I woke up this morning with a problem looming over my head. It was not a huge quandary, nor a terribly urgent one. However, it was a bit of unpleasantness that I intended to see resolved. Today. As I showered, I mentally prepared myself for the possible confrontation to come. By the time I’d begun applying my makeup, I was geared up and loaded for bear.
It was in this frame of mind that an unsuspecting friend of mine found me. She had called with a question and instead of getting a simple answer to her query she was verbally accosted by me. I proceeded to share my dilemma and rant about ‘the establishment’, continuing to get increasingly riled.
I hung up the phone feeling slightly guilty. I knew that this had not constituted ‘sharing one another’s burdens’ as our Lord instructs us. No, I had been guilty of verbal vomit—a subject I posted about not long ago. (You can find that post here.)
I picked up the phone again, ready to deal with my conundrum. I was ready to fight, though I didn’t actually expect to get to talk to a real person. All of my previous calls had gone to voice mail and had been seemingly ignored. Surprised, I found myself speaking to a real human being. And within a matter of moments my problem was resolved.
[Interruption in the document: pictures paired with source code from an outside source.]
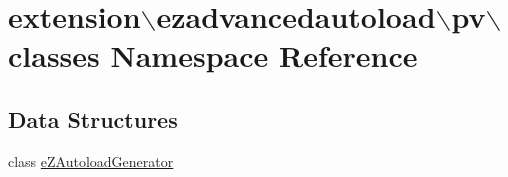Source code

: \hypertarget{namespaceextension_1_1ezadvancedautoload_1_1pv_1_1classes}{\section{extension$\backslash$ezadvancedautoload$\backslash$pv$\backslash$classes Namespace Reference}
\label{namespaceextension_1_1ezadvancedautoload_1_1pv_1_1classes}
}
\subsection*{Data Structures}
\begin{DoxyCompactItemize}
\item 
class \hyperlink{classextension_1_1ezadvancedautoload_1_1pv_1_1classes_1_1e_z_autoload_generator}{e\-Z\-Autoload\-Generator}
\end{DoxyCompactItemize}
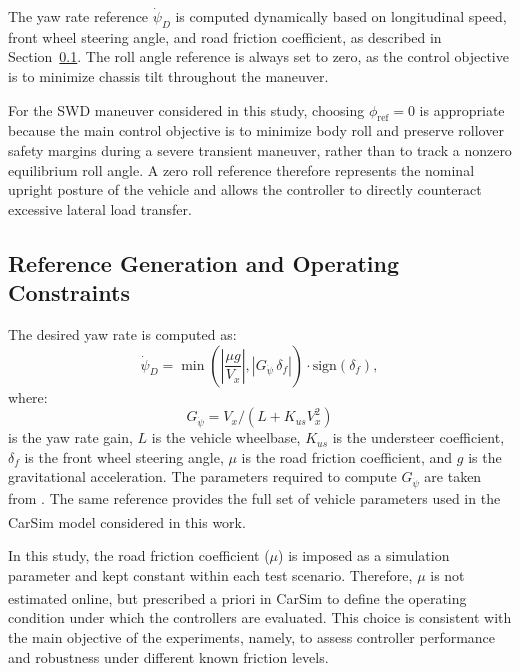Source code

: \documentclass[sn-chicago,iicol]{sn-jnl}
\theoremstyle{thmstyleone}%
\theoremstyle{thmstyletwo}%
\theoremstyle{thmstylethree}%
\begin{document}
The yaw rate reference $\dot{\psi}_D$ is computed dynamically based on 
longitudinal speed, front wheel steering angle, and road friction coefficient, 
as described in Section~\ref{sec:references}. The roll angle reference is 
always set to zero, as the control objective is to minimize chassis tilt 
throughout the maneuver.

For the SWD maneuver considered in this study, choosing $\phi_{\mathrm{ref}} = 0$ is appropriate because the main control objective is to minimize body roll and preserve rollover safety margins during a severe transient maneuver, rather than to track a nonzero equilibrium roll angle. A zero roll reference therefore represents the nominal upright posture of the vehicle and allows the controller to directly counteract excessive lateral load transfer.


\subsection{Reference Generation and Operating 
            Constraints}\label{sec:references}

The desired yaw rate is computed as:
\begin{equation}
    \dot{\psi}_D = \min\left(\left|\frac{\mu g}{V_x}\right|, 
    \left|G_{\dot{\psi}}\,\delta_f\right|\right) 
    \cdot \mathrm{sign}(\delta_f),
    \label{Eq:yaw_ref}
\end{equation}
\noindent where:
\begin{equation}
    G_{\dot{\psi}} = V_x / (L + K_{us} V_x^2)
\end{equation}
\noindent is the yaw rate gain, 
$L$ is the vehicle wheelbase, $K_{us}$ is the understeer coefficient, 
$\delta_f$ is the front wheel steering angle, $\mu$ is the road friction 
coefficient, and $g$ is the gravitational acceleration. The parameters required to compute $G_{\dot{\psi}}$ are taken from \cite{Arronte2023}. The same reference provides the full set of vehicle parameters used in the CarSim\textsuperscript{\textregistered} model considered in this work.

In this study, the road friction coefficient ($\mu$) is imposed as a 
simulation parameter and kept constant within each test scenario. Therefore, 
$\mu$ is not estimated online, but prescribed a priori in 
CarSim\textsuperscript{\textregistered} to define the operating condition 
under which the controllers are evaluated. This choice is consistent with 
the main objective of the experiments, namely, to assess controller 
performance and robustness under different known friction levels.
\end{document}
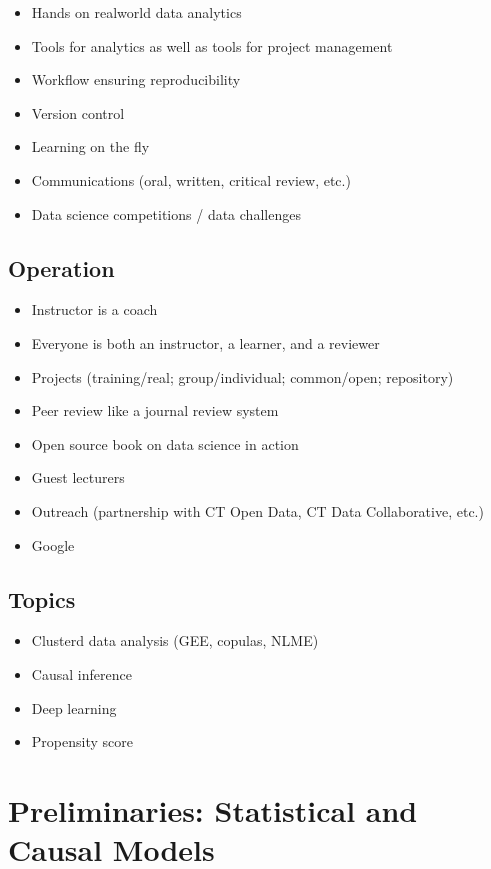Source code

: \documentclass[]{article}
\begin{document}
\begin{itemize}
\item
  Hands on realworld data analytics
\item
  Tools for analytics as well as tools for project management
\item
  Workflow ensuring reproducibility
\item
  Version control
\item
  Learning on the fly
\item
  Communications (oral, written, critical review, etc.)
\item
  Data science competitions / data challenges
\end{itemize}

\subsection{Operation}\label{operation}

\begin{itemize}
\item
  Instructor is a coach
\item
  Everyone is both an instructor, a learner, and a reviewer
\item
  Projects (training/real; group/individual; common/open; repository)
\item
  Peer review like a journal review system
\item
  Open source book on data science in action
\item
  Guest lecturers
\item
  Outreach (partnership with CT Open Data, CT Data Collaborative, etc.)
\item
  Google
\end{itemize}

\subsection{Topics}\label{topics}

\begin{itemize}
\item
  Clusterd data analysis (GEE, copulas, NLME)
\item
  Causal inference
\item
  Deep learning
\item
  Propensity score
\end{itemize}

\section{Preliminaries: Statistical and Causal
Models}\label{preliminaries-statistical-and-causal-models}
\end{document}
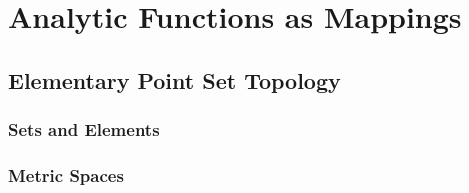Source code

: \chapter{Analytic Functions as Mappings}

\section{Elementary Point Set Topology}

\subsection{Sets and Elements}

\subsection{Metric Spaces}

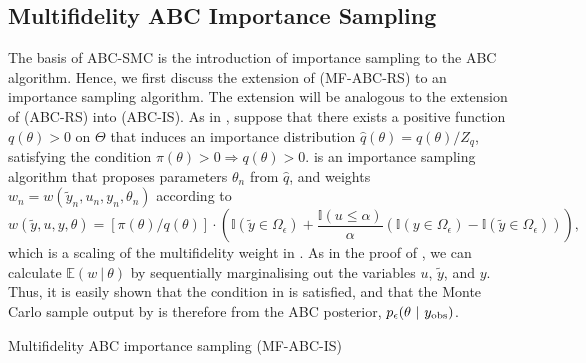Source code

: \documentclass[review]{siamonline190516}
\begin{document}
\subsection{Multifidelity ABC Importance Sampling}
\label{s:MF-ABC-IS}

The basis of ABC-SMC is the introduction of importance sampling to the ABC algorithm.
Hence, we first discuss the extension of  (MF-ABC-RS) to an importance sampling algorithm.
The extension will be analogous to the extension of  (ABC-RS) into  (ABC-IS).
As in , suppose that there exists a positive function $q(\theta)>0$ on $\Theta$ that induces an importance distribution $\hat q(\theta) = q(\theta)/Z_q$, satisfying the condition $\pi(\theta)>0 \Rightarrow q(\theta)>0$.
 is an importance sampling algorithm that proposes parameters $\theta_n$ from $\hat q$, and weights $w_n = w(\tilde y_n, u_n, y_n, \theta_n)$ according to
\begin{equation}
\label{eq:qw_mf}
 w(\tilde y, u, y, \theta) 
 =
 \left[ \pi(\theta) \big/ q(\theta) \right] \cdot 
 \left( \mathbb I(\tilde y \in \Omega_\epsilon) + \frac{\mathbb I(u \leq \alpha)}{\alpha} \left( \mathbb I(y \in \Omega_\epsilon) - \mathbb I(\tilde y \in \Omega_\epsilon) \right) \right),
\end{equation}
which is a scaling of the multifidelity weight in .
As in the proof of , we can calculate $\mathbb E(w~|~\theta)$ by sequentially marginalising out the variables $u$, $\tilde y$, and $y$.
Thus, it is easily shown that the condition in  is satisfied, and that the Monte Carlo sample output by  is therefore from the ABC posterior, $p_\epsilon(\theta~|~y_{\mathrm{obs}})$.

\begin{algorithm}
\caption{Multifidelity ABC importance sampling (MF-ABC-IS)}
\label{MFABC:Importance}
\begin{algorithmic}[1]
\REPEAT{}
 \ENDIF{}
\end{algorithmic}
\end{algorithm}
\end{document}
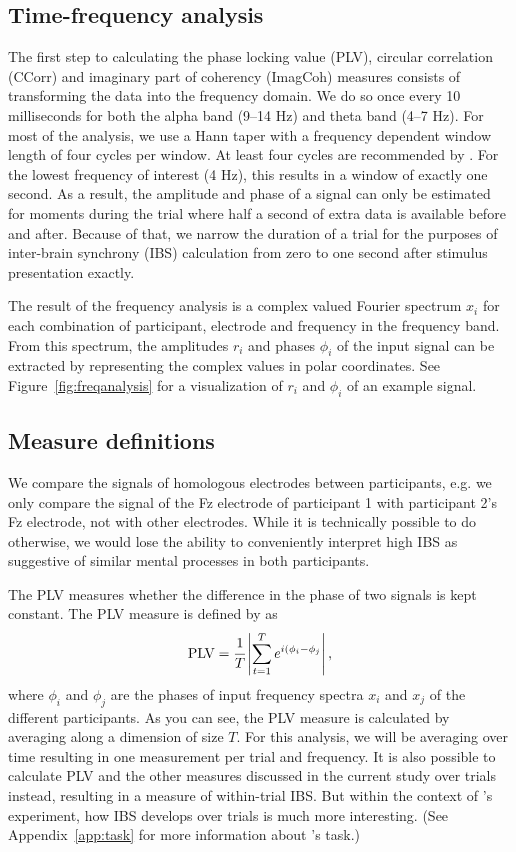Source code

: \subsection{Time-frequency analysis}
The first step to calculating the phase locking value (PLV), circular
correlation (CCorr) and imaginary part of coherency (ImagCoh) measures consists
of transforming the data into the frequency domain. We do so once every 10
milliseconds for both the alpha band (9--14 Hz) and theta band (4--7 Hz). For
most of the analysis, we use a Hann taper with a frequency dependent window
length of four cycles per window. At least four cycles are recommended by
\textcite{ayrolles_hypyp_2021}. For the lowest frequency of interest (4 Hz),
this results in a window of exactly one second. As a result, the amplitude and
phase of a signal can only be estimated for moments during the trial where half
a second of extra data is available before and after. Because of that, we narrow
the duration of a trial for the purposes of inter-brain synchrony (IBS)
calculation from zero to one second after stimulus presentation exactly.

The result of the frequency analysis is a complex valued Fourier spectrum $x_i$
for each combination of participant, electrode and frequency in the frequency
band. From this spectrum, the amplitudes $r_i$ and phases $\phi_i$ of the input
signal can be extracted by representing the complex values in polar
coordinates. See Figure~\ref{fig:freqanalysis} for a visualization of $r_i$ and
$\phi_i$ of an example signal.

\subsection{Measure definitions}

We compare the signals of homologous electrodes between participants, e.g. we
only compare the signal of the Fz electrode of participant 1 with participant
2's Fz electrode, not with other electrodes. While it is technically possible
to do otherwise, we would lose the ability to conveniently interpret high IBS
as suggestive of similar mental processes in both participants.

The PLV measures whether the difference in the phase of two signals is kept
constant. The PLV measure is defined by \textcite{lachaux_measuring_1999} as
\begin{equation}\label{eq:plv}
\text{PLV} = \cfrac{1}{T}\left|\sum_{t=1}^T e^{i(\phi_i - \phi_j}\right|,
\end{equation}
where $\phi_i$ and $\phi_j$ are the phases of input frequency spectra $x_i$ and
$x_j$ of the different participants. As you can see, the PLV measure is
calculated by averaging along a dimension of size $T$. For this
analysis, we will be averaging over time resulting in one measurement per trial
and frequency. It is also possible to calculate PLV and the other measures
discussed in the current study over trials instead, resulting in a measure of
within-trial IBS. But within the context of \textcite{newman_effects_2021}'s
experiment, how IBS develops over trials is much more interesting. (See
Appendix~\ref{app:task} for more information about
\textcite{newman_effects_2021}'s task.)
That simply.
I felt a little sheepish, and even considered calling my friend to apologize. But I shook it off and decided to just get on with my day. As I sat down to catch up on the latest posts from the blogs I follow I was shocked to see my name in one of the posts.
I had commented yesterday on a post from Today’s Woman in a Proverbs 31 Sort of Way! (You can find her at: http://31todayswoman.wordpress.com) She had written a lovely piece about finding our motivation by seeking joy in our daily lives. Her post ended with the question, “How do you find joy in the Lord in your life?” I had responded thus:
“Beautifully said! How do I find the joy of the Lord? I think you nailed it in one word: seeking. If I actively look for the joy in my life, it is there. It is no less available if I do not seek it, I simply miss out on enjoying it. (Does that make any sense at all?) Nice reminder to seek His joy today. Thanks!”
When I opened her post for today, I was floored to see those very words again. She had liked my comment, put a link to my blog and proceeded to take this joy thing even further. She said:
“Once you establish the joy in your life today, go find someone who could use a good dose of joy. Share the celebration. Don’t let others drag you down; lift them up! Each time we open our mouths to speak, we can either lift someone up or tear them down. Use your voice today to share joy!”
I thought of my words to my friend a short time before and I felt the Lord whack me upside the head. How quickly I forget my own convictions when troubles arise. How eager I am to forgo the joy that is available to me at all times.
And I thought of how swiftly I’m willing to drag someone else down
into the mire of worry and stress with me.
I leaped up from my desk and grabbed the phone once more. Laughing, I called my friend and shared what had happened. I asked her forgiveness and we enjoyed several minutes of sweet fellowship.
So, why do I love it when my Lord gives me a celestial spanking? Because at that moment, when I saw my own words mocking me from the computer screen, I felt loved. The God of the universe cared enough about me, Rebeca Jones, to call me to the carpet when I had blown it. This is no uncaring, emotionally distant deity. This is my Abba Father gently guiding back to a better path.
And that, my friends, fills me with a joy unlike any other. That is motivation to celebrate, yes?